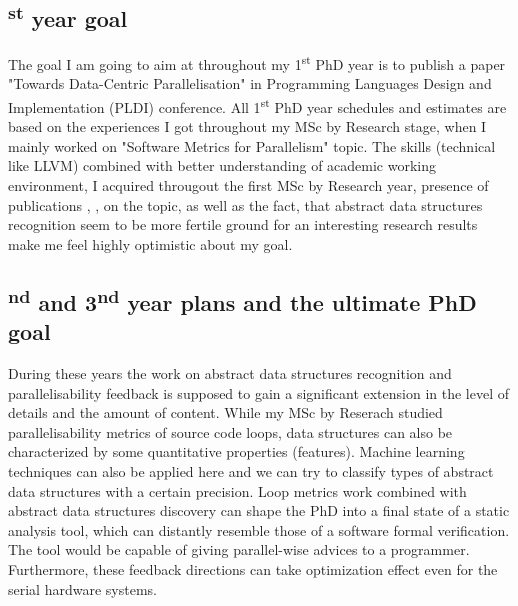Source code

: \documentclass[12pt, a4paper]{article}
\begin{document}
\subsection*{\textsuperscript{st} year goal}
\qquad The goal I am going to aim at throughout my 1\textsuperscript{st} PhD year is to publish a paper "Towards Data-Centric Parallelisation" in Programming Languages Design and Implementation (PLDI) conference.\newline
\null\qquad All 1\textsuperscript{st} PhD year schedules and estimates are based on the experiences I got throughout my MSc by Research stage, when I mainly worked on "Software Metrics for Parallelism" topic. The skills (technical like LLVM) combined with better understanding of academic working environment, I acquired througout the first MSc by Research year, presence of publications \cite{algorithmic-skeletons-recognition-paper}, \cite{general-reductions-recognition-paper}, \cite{idioms-recognition-paper} on the topic, as well as the fact, that abstract data structures recognition seem to be more fertile ground for an interesting research results make me feel highly optimistic about my goal.

\subsection*{\textsuperscript{nd} and 3\textsuperscript{nd} year plans and the ultimate PhD goal}
\qquad During these years the work on abstract data structures recognition and parallelisability feedback is supposed to gain a significant extension in the level of details and the amount of content. While my MSc by Reserach studied parallelisability metrics of source code loops, data structures can also be characterized by some quantitative properties (features). Machine learning techniques can also be applied here and we can try to classify types of abstract data structures with a certain precision.\newline 
\null\qquad Loop metrics work combined with abstract data structures discovery can shape the PhD into a final state of a static analysis tool, which can distantly resemble those of a software formal verification. The tool would be capable of giving parallel-wise advices to a programmer. Furthermore, these feedback directions can take optimization effect even for the serial hardware systems.




\end{document}
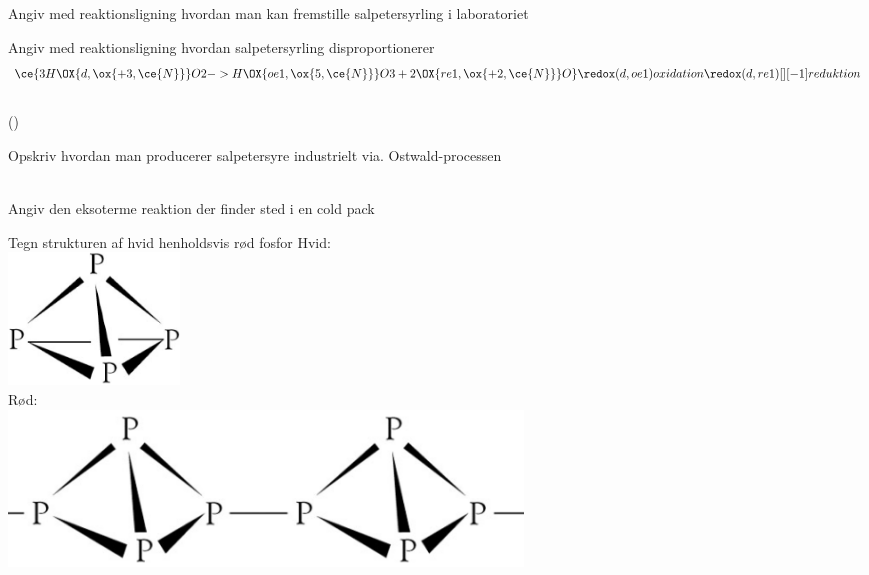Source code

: \begin{flashcard}[Fremstilling]{Angiv med reaktionsligning hvordan man kan fremstille salpetersyrling i laboratoriet}
\end{flashcard}

\begin{flashcard}[Reaktion]{Angiv med reaktionsligning hvordan salpetersyrling disproportionerer}
\begin{align*}
\ce{3H\OX{d,\ox{+3,\ce{N}}}O2 -> H\OX{oe1,\ox{5,\ce{N}}}O3 + 2\OX{re1,\ox{+2,\ce{N}}}O}
\redox(d,oe1){\small oxidation}
\redox(d,re1)[][-1]{\small reduktion}
\end{align*}\\ \vspace{15pt}
()
\end{flashcard}

\begin{flashcard}[Fremstilling]{Opskriv hvordan man producerer salpetersyre industrielt via. Ostwald-processen}
\\
\\
\end{flashcard}

\begin{flashcard}[Anvendelse]{Angiv den eksoterme reaktion der finder sted i en cold pack}
\end{flashcard}

\begin{flashcard}[Struktur]{Tegn strukturen af hvid henholdsvis rød fosfor}
Hvid:\\
\includegraphics[width=0.2\textwidth]{figures/k15s390HvidP.png}\\
Rød:\\
\includegraphics[width=0.6\textwidth]{figures/k15s390RodP.png}
\end{flashcard}

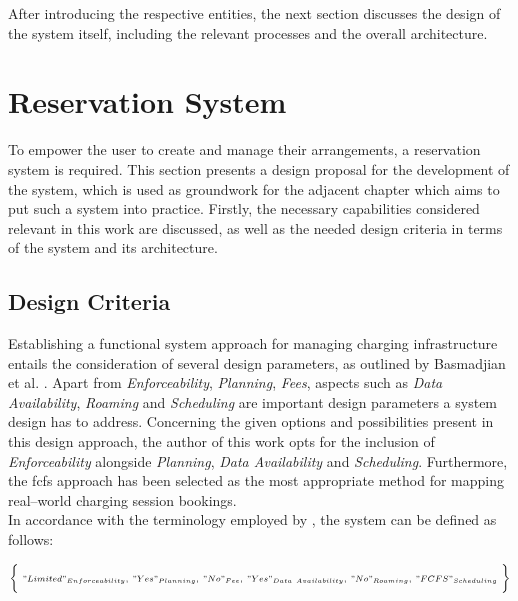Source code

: \noindent After introducing the respective entities, the next section discusses the design of the system itself, including the relevant processes and the overall architecture. 

\newpage

\section{Reservation System}
\label{ch:Design:sec:Reservation System}

To empower the user to create and manage their arrangements, a reservation system is required. This section presents a design proposal for the development of the system, which is used as groundwork for the adjacent chapter which aims to put such a system into practice. Firstly, the necessary capabilities considered relevant in this work are discussed, as well as the needed design criteria in terms of the system and its architecture.

\subsection{Design Criteria}
\label{ch:Design:sec:Reservation System:ssec:Design Criteria}

Establishing a functional system approach for managing charging infrastructure entails the consideration of several design parameters, as outlined by Basmadjian et al. \cite{basmadjian_reference_2020}. Apart from \textit{Enforceability}, \textit{Planning}, \textit{Fees}, aspects such as \textit{Data Availability}, \textit{Roaming} and \textit{Scheduling} are important design parameters a system design has to address.
Concerning the given options and possibilities present in this design approach, the author of this work opts for the inclusion of \textit{Enforceability} alongside \textit{Planning}, \textit{Data Availability} and \textit{Scheduling}. 
Furthermore, the \acrshort{fcfs} approach has been selected as the most appropriate method for mapping real--world charging session bookings.\\
\noindent In accordance with the terminology employed by \cite{basmadjian_reference_2020}, the system can be defined as follows:

\begin{eqnarray*}
\scriptstyle \biggl\{\ "Limited"_{Enforceability},\ "Yes"_{Planning},\ "No"_{Fee},\ "Yes"_{Data\ Availability},\ "No"_{Roaming},\ "FCFS"_{Scheduling}\ \biggr\}
\end{eqnarray*}

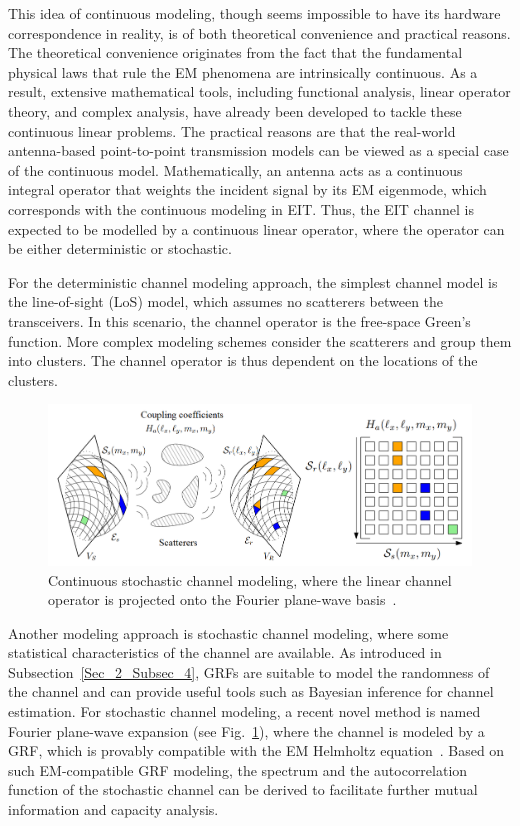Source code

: \documentclass[journal,twocolumn]{IEEEtran}
\begin{document}
This idea of continuous modeling, though seems impossible to have its hardware correspondence in reality, is of both theoretical convenience and practical reasons. 
The theoretical convenience originates from the fact that the fundamental physical laws that rule the EM phenomena are intrinsically continuous. 
As a result, extensive mathematical tools, including functional analysis, linear operator theory, and complex analysis, have already been developed to tackle these continuous linear problems. 
The practical reasons are that the real-world antenna-based point-to-point transmission models can be viewed as a special case of the continuous model. 
Mathematically, an antenna acts as a continuous integral operator that weights the incident signal by its EM eigenmode, which corresponds with the continuous modeling in EIT. 
Thus, the EIT channel is expected to be modelled by a continuous linear operator, where the operator can be either deterministic or stochastic.

For the deterministic channel modeling approach, the simplest channel model is the line-of-sight (LoS) model, which assumes no scatterers between the transceivers. In this scenario, the channel operator is the free-space Green's function. More complex modeling schemes consider the scatterers and group them into clusters. The channel operator is thus dependent on the locations of the clusters.

\begin{figure}
	\centering 
	\includegraphics[width=\linewidth]{figures/random_channel-new.png} 
	\caption{Continuous stochastic channel modeling, where the linear channel operator is projected onto the Fourier plane-wave basis~\cite{marzetta2022fourier}.} 
	\label{fig:marzetta}
\end{figure}
Another modeling approach is stochastic channel modeling, where some statistical characteristics of the channel are available. As introduced in Subsection~\ref{Sec_2_Subsec_4}, GRFs are suitable to model the randomness of the channel and can provide useful tools such as Bayesian inference for channel estimation. 
For stochastic channel modeling, a recent novel method is named Fourier plane-wave expansion (see Fig.~\ref{fig:marzetta}), where the channel is modeled by a GRF, which is provably compatible with the EM Helmholtz equation~\cite{marzetta2022fourier}. 
Based on such EM-compatible GRF modeling, the spectrum and the autocorrelation function of the stochastic channel can be derived to facilitate further mutual information and capacity analysis.
\end{document}
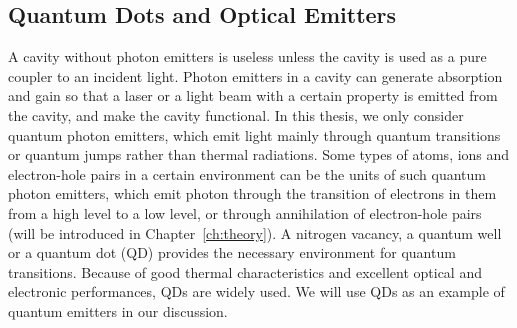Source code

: \subsection{Quantum Dots and Optical Emitters}
A cavity without photon emitters is useless unless the cavity is used as a pure coupler to an incident light. Photon emitters in a cavity can generate absorption and gain so that a laser or a light beam with a certain property is emitted from the cavity, and make the cavity functional. In this thesis, we only consider quantum photon emitters, which emit light mainly through quantum transitions or quantum jumps rather than thermal radiations. Some types of atoms, ions and electron-hole pairs in a certain environment can be the units of such quantum photon emitters, which emit photon through the transition of electrons in them from a high level to a low level, or through annihilation of electron-hole pairs (will be introduced in Chapter~\ref{ch:theory}). A nitrogen vacancy, a quantum well or a quantum dot (QD) provides the necessary environment for quantum transitions. Because of good thermal characteristics and excellent optical and electronic performances, QDs are widely used. We will use QDs as an example of quantum emitters in our discussion.


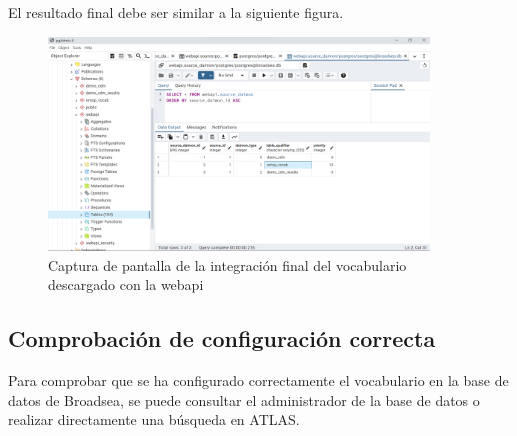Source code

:\begin{enumerate}
    El resultado final debe ser similar a la siguiente figura.

    \begin{figure}[H]
        \centering
        \includegraphics[width=0.90\textwidth]{figures/omopVocabResult.png}
        \caption{Captura de pantalla de la integración final del vocabulario descargado con la webapi}
        \label{fig:omopVocabResult}
    \end{figure}

\end{enumerate}

\subsection{Comprobación de configuración correcta}

Para comprobar que se ha configurado correctamente el vocabulario en la base de datos de Broadsea, se puede consultar el administrador de la base de datos o realizar directamente una búsqueda en ATLAS.

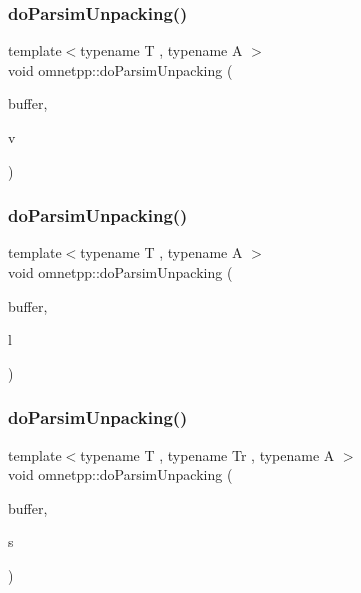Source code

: \mbox{\label{namespaceomnetpp_a5d85de2bce765edaa5f7b1651f94f37c}} 
\subsubsection{\texorpdfstring{do\+Parsim\+Unpacking()}{doParsimUnpacking()}\hspace{0.1cm}{\footnotesize\ttfamily [1/5]}}
{\footnotesize\ttfamily template$<$typename T , typename A $>$ \\
void omnetpp\+::do\+Parsim\+Unpacking (\begin{DoxyParamCaption}\item[{omnetpp\+::c\+Comm\+Buffer $\ast$}]{buffer,  }\item[{std\+::vector$<$ T, A $>$ \&}]{v }\end{DoxyParamCaption})}

\mbox{\label{namespaceomnetpp_a28632f95fc2029c95828ed30e379f9ee}} 
\subsubsection{\texorpdfstring{do\+Parsim\+Unpacking()}{doParsimUnpacking()}\hspace{0.1cm}{\footnotesize\ttfamily [2/5]}}
{\footnotesize\ttfamily template$<$typename T , typename A $>$ \\
void omnetpp\+::do\+Parsim\+Unpacking (\begin{DoxyParamCaption}\item[{omnetpp\+::c\+Comm\+Buffer $\ast$}]{buffer,  }\item[{std\+::list$<$ T, A $>$ \&}]{l }\end{DoxyParamCaption})}

\mbox{\label{namespaceomnetpp_a8ae2ca4f89c4d2f8a95512b5b2936c79}} 
\subsubsection{\texorpdfstring{do\+Parsim\+Unpacking()}{doParsimUnpacking()}\hspace{0.1cm}{\footnotesize\ttfamily [3/5]}}
{\footnotesize\ttfamily template$<$typename T , typename Tr , typename A $>$ \\
void omnetpp\+::do\+Parsim\+Unpacking (\begin{DoxyParamCaption}\item[{omnetpp\+::c\+Comm\+Buffer $\ast$}]{buffer,  }\item[{std\+::set$<$ T, Tr, A $>$ \&}]{s }\end{DoxyParamCaption})}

****

» WHAT IS NEEDED: Each line holding the word "documentclass" must be copied from the data.

» SOLVED EXERCISE:
: \documentclass[12pt, a4paper]{article}
: \documentclass[journal,twocolumn]{IEEEtran}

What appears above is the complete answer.